Mission controllers for NASA’s Mars Polar Lander and the accompanying Deep Space 2 microprobes will continue attempting to communicate with the lander and the
probes throughout the weekend.

Controllers did not hear from the spacecraft in their first few attempts to communicate with the lander and the probes during the first 12 hours after the scheduled landing

The Deep Space 2 team will try to contact the probes approximately every two hours. The next opportunity for the Mars Polar Lander to contact Earth will be on
Saturday evening, Dec. 4 at about 8:30 p.m. PST.

“We’re remaining upbeat,” said Mars Polar Lander Project Manager Richard Cook at JPL. “We have prepared for various scenarios, and we’re trying all the options.”

Cook pointed out that if the spacecraft entered a standby, or safe mode, about 20 minutes after landing at 12:15 p.m. PST on Fri., Dec. 3, it would not be able to receive
any communications until it takes itself out of safe mode on Saturday evening.

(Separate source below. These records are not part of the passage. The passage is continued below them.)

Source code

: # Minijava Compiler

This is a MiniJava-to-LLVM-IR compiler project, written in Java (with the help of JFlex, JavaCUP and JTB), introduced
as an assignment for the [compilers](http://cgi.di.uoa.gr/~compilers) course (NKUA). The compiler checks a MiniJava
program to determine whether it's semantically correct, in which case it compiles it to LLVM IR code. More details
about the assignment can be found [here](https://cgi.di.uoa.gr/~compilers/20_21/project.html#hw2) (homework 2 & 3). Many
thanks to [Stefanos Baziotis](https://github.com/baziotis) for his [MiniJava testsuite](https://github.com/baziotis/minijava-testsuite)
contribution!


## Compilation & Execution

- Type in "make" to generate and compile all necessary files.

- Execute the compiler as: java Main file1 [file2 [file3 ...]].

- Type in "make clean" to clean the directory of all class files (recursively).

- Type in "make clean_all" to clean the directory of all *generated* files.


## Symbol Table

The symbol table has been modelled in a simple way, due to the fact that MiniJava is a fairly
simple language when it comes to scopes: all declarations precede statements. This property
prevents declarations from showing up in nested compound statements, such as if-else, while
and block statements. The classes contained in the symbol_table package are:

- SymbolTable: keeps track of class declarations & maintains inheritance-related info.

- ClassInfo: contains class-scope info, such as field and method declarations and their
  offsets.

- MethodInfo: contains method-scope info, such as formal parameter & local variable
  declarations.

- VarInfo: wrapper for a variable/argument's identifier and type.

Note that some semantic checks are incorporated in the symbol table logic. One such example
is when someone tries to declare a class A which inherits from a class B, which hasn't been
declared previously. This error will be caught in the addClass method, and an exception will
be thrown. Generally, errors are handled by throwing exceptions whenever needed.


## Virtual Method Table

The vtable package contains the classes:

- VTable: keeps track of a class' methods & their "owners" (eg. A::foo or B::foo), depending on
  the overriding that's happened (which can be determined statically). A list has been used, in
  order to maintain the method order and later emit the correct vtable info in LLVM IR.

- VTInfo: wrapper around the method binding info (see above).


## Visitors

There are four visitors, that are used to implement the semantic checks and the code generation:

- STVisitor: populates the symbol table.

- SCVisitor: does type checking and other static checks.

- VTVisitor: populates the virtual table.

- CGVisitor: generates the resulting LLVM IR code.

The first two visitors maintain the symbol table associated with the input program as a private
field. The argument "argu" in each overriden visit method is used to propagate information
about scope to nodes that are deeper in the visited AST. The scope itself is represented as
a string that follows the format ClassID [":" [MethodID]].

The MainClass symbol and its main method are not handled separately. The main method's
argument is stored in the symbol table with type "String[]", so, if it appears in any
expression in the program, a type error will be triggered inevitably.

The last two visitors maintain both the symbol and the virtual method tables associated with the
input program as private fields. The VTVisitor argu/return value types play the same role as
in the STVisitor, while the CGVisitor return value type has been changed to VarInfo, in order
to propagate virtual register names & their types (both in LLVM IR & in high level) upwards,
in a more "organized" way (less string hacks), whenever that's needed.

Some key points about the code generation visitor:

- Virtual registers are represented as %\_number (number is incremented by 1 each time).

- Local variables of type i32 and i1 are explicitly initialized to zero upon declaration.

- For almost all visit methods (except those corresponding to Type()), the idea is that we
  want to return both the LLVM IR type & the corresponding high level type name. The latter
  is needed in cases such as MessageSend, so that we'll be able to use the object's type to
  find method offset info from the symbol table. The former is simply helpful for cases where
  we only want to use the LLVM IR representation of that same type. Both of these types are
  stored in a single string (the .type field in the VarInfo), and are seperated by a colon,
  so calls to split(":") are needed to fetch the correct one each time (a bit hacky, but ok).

So far, mission controllers have been attempting to communicate with the lander by using its medium gain antenna. If contact has not been established by Sunday
morning., Dec. 5, they will try to communicate with the lander by using NASA’s currently-orbiting Mars Global Surveyor spacecraft as a relay system. In that scenario,
the lander would automatically switch to its UHF radio.

On Fri., Dec. 3, ground controllers attempted to “talk to” the lander at 6:27 p.m. PST. They tried to contact the Deep Space 2 microprobes at 7:30, 9:30 and 11:30 p.m.

The Deep Space 2 microprobes, which impacted Mars about 60 kilometers (about 35 miles) north of the lander, will transmit data through Mars Global Surveyor.

“We know that the Mars Global Surveyor relay system is working,” said Deep Space 2 Project Manager Sarah Gavit.

Latest estimates indicate that Mars Polar Lander touched down on a gentle slope of about two degrees within an “amphitheater” near the edge of a ridge, according to Dr.
David Paige of UCLA, principal investigator for the Mars Volatiles and Climate Surveyor science package on the lander.

Mars Polar Lander is part of a series of missions in a long- term program of Mars exploration managed by JPL for NASA’s Office of Space Science, Washington, D.C.
JPL’s industrial partner is Lockheed Martin Astronautics, Denver. JPL is a division of the California Institute of Technology in Pasadena.